**REQUIREMENT:**
The answer must be every line of the records below that contains the word "executable", copied out.

-.-.-

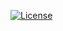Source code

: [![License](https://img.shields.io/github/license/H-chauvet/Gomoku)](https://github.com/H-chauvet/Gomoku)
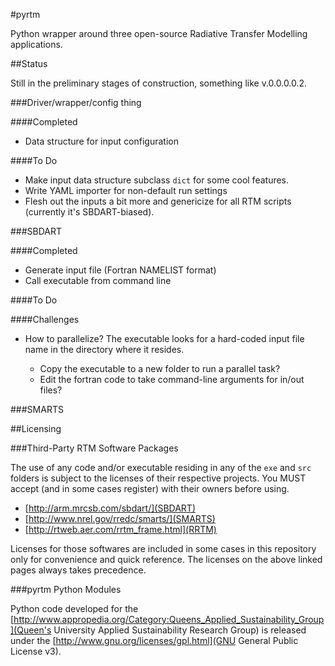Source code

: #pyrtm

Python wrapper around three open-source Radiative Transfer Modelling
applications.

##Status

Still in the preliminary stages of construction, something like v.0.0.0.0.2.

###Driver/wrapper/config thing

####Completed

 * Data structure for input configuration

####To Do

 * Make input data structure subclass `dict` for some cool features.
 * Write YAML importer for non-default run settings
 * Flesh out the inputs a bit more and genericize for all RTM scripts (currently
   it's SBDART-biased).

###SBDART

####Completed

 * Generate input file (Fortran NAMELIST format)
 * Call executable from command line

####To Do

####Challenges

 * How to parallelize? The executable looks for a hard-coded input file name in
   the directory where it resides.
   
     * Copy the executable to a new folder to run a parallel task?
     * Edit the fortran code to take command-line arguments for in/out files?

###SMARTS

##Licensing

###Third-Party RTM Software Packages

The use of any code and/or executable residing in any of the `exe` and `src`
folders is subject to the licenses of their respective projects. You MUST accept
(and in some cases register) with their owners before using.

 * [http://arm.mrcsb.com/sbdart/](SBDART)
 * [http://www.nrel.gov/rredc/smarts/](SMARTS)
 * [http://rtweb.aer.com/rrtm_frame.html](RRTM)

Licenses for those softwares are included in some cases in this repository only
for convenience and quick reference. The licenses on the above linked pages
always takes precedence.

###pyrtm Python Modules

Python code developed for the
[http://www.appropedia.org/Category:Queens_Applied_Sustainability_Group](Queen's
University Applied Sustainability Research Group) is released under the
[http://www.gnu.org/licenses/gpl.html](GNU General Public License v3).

-.-.-

**YOUR SOLUTION:**
 * Call executable from command line
 * How to parallelize? The executable looks for a hard-coded input file name in
     * Copy the executable to a new folder to run a parallel task?
The use of any code and/or executable residing in any of the `exe` and `src`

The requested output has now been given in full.